• Prompt: Pull from the data below each line where the word "actions" occurs, and copy it.

··· Material to process

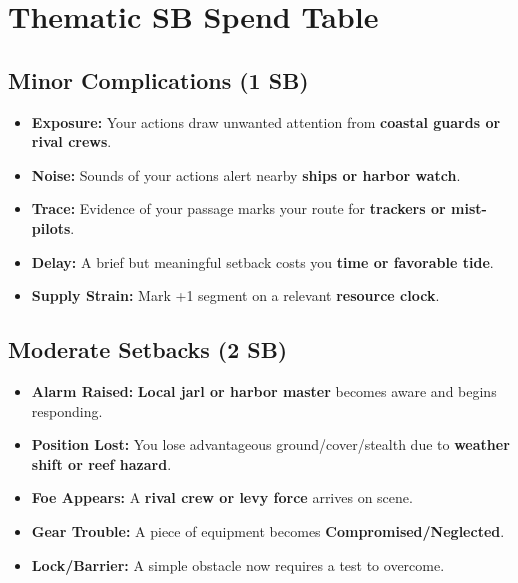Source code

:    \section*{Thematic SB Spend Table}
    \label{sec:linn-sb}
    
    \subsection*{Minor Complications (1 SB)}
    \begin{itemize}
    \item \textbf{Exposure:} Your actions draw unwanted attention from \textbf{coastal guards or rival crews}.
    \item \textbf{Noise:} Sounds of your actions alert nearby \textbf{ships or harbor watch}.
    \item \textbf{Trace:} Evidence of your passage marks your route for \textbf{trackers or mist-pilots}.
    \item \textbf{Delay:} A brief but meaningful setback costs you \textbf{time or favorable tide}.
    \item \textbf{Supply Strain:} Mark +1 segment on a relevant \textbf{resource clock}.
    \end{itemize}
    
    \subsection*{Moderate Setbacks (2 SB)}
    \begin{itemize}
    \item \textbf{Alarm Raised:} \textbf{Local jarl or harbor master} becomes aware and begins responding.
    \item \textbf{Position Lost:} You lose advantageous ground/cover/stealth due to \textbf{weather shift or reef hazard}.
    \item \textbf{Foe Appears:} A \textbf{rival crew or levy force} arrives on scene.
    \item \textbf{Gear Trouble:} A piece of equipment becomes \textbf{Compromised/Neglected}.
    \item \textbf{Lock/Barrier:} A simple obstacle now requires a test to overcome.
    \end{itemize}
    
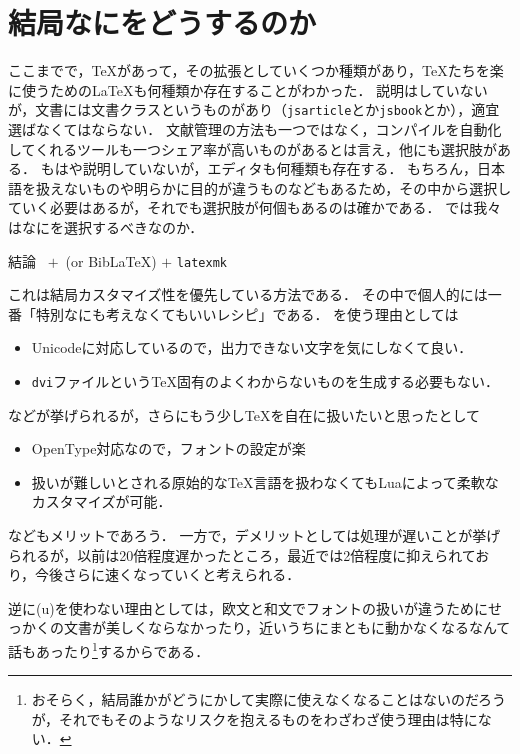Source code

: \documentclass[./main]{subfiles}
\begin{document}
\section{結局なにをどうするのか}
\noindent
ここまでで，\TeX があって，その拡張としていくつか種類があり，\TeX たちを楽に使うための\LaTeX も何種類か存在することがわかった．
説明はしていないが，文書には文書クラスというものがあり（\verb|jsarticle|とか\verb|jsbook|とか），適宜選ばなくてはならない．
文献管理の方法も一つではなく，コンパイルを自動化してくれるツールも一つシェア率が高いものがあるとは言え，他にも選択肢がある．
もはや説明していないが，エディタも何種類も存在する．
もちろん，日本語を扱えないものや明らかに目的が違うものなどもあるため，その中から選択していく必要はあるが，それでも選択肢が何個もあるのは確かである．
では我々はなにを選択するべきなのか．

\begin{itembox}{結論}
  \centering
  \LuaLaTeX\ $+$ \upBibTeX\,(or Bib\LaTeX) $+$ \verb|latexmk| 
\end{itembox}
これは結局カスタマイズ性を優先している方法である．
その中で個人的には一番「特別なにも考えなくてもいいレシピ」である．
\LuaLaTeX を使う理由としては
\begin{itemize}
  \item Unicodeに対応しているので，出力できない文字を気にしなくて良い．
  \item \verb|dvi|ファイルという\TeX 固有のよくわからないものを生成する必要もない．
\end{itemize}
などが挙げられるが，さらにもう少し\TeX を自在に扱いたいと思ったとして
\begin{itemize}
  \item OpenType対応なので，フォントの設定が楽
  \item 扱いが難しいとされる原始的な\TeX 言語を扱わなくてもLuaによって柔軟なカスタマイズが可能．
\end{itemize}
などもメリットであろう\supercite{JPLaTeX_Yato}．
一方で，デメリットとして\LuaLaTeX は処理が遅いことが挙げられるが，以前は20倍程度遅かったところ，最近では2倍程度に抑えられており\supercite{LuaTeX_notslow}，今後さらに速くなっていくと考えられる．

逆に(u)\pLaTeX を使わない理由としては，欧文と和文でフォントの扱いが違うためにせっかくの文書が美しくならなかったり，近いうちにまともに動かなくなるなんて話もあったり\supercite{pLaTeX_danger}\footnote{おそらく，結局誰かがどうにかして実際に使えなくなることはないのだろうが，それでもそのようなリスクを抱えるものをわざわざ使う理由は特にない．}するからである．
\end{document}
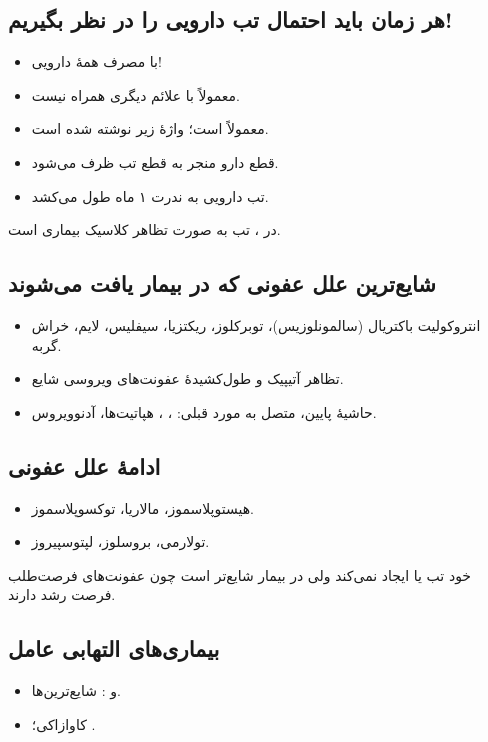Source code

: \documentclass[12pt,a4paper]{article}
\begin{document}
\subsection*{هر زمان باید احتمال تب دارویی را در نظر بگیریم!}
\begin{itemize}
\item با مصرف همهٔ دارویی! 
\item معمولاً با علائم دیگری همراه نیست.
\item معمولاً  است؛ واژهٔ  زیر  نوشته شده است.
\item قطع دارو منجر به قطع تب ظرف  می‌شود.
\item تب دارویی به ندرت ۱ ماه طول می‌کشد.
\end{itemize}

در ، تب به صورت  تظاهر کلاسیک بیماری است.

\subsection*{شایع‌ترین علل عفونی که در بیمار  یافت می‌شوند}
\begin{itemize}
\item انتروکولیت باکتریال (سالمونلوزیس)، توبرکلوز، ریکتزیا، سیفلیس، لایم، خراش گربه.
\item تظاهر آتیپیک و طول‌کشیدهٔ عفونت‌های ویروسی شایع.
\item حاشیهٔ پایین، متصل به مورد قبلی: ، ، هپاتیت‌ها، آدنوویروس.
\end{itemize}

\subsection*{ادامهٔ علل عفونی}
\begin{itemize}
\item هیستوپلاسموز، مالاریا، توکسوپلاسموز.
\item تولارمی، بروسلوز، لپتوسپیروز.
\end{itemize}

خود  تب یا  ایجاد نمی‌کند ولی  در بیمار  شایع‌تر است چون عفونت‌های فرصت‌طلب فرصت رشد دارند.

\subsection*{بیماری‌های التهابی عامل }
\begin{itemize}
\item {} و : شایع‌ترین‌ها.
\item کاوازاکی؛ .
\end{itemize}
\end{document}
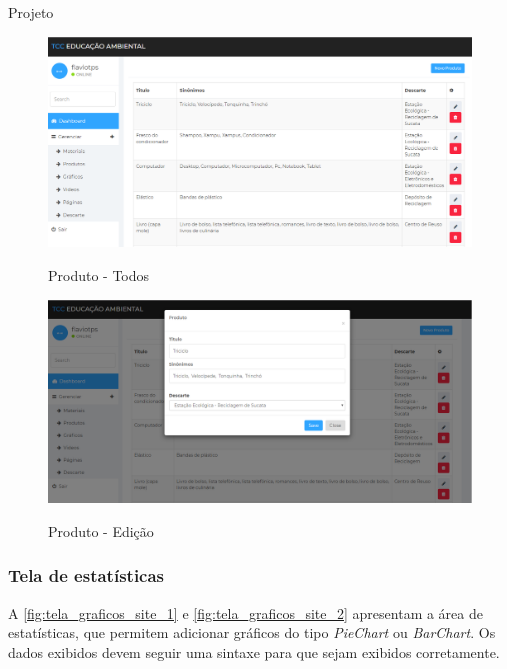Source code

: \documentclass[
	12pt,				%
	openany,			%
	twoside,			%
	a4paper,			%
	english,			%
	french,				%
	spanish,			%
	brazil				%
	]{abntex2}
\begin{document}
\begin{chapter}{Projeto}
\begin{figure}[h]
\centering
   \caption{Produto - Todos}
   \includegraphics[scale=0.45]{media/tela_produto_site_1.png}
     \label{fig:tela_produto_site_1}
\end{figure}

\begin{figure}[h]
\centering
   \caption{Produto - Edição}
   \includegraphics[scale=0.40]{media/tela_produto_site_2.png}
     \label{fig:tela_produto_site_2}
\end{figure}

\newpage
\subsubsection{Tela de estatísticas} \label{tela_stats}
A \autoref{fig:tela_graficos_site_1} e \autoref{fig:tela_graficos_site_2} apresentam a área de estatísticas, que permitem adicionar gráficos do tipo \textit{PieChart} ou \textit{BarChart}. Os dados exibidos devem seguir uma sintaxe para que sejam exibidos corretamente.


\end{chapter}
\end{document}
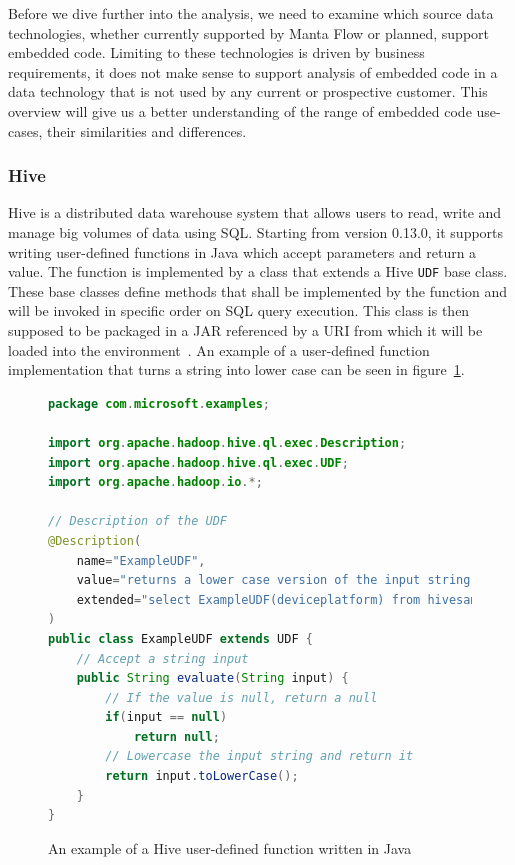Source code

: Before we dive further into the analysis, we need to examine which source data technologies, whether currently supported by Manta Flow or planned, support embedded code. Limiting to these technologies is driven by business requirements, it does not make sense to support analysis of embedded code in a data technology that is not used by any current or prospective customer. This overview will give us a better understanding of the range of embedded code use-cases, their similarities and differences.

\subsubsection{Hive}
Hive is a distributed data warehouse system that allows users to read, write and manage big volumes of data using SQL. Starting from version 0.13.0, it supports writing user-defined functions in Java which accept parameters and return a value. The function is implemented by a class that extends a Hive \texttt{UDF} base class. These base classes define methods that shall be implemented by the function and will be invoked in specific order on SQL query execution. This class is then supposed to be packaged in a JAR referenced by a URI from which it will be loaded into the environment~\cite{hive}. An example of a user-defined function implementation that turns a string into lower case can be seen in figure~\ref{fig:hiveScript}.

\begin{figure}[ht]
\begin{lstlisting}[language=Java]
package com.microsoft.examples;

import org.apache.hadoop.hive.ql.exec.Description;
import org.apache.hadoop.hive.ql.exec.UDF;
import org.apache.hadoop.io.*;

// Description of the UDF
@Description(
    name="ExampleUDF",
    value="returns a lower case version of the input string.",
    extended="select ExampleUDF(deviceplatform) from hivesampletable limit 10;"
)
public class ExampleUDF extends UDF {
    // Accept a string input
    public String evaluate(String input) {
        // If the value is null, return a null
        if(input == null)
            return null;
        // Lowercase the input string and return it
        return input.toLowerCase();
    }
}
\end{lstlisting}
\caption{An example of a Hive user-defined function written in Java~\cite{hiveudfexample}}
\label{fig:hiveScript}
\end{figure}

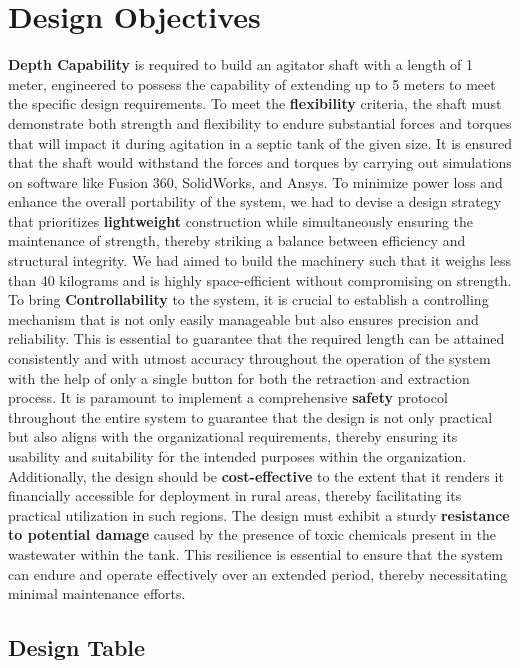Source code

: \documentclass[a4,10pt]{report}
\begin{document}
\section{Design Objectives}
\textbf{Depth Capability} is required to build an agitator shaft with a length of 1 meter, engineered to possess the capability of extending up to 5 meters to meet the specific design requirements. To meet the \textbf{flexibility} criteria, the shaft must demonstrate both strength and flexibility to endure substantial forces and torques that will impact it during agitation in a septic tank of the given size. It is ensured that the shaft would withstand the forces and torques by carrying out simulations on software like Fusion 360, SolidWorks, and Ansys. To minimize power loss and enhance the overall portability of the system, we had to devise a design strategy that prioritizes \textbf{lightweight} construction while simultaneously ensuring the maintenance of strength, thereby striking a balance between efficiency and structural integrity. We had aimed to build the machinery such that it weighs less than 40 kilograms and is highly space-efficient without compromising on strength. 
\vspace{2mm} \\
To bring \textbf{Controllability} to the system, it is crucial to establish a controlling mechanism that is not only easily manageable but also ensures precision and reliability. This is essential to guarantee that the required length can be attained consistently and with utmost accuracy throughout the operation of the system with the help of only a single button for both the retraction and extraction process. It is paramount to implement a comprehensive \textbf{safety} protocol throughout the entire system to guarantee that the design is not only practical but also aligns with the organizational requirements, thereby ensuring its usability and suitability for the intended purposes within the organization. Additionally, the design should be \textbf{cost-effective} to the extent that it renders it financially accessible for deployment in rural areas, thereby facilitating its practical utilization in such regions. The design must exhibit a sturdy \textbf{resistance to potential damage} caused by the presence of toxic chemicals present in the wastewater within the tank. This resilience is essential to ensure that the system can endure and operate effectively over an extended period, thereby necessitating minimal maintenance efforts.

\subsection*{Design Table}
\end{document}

······

• Written response:
    \item \textbf{Exposure:} Your actions draw unwanted attention from \textbf{coastal guards or rival crews}.
    \item \textbf{Noise:} Sounds of your actions alert nearby \textbf{ships or harbor watch}.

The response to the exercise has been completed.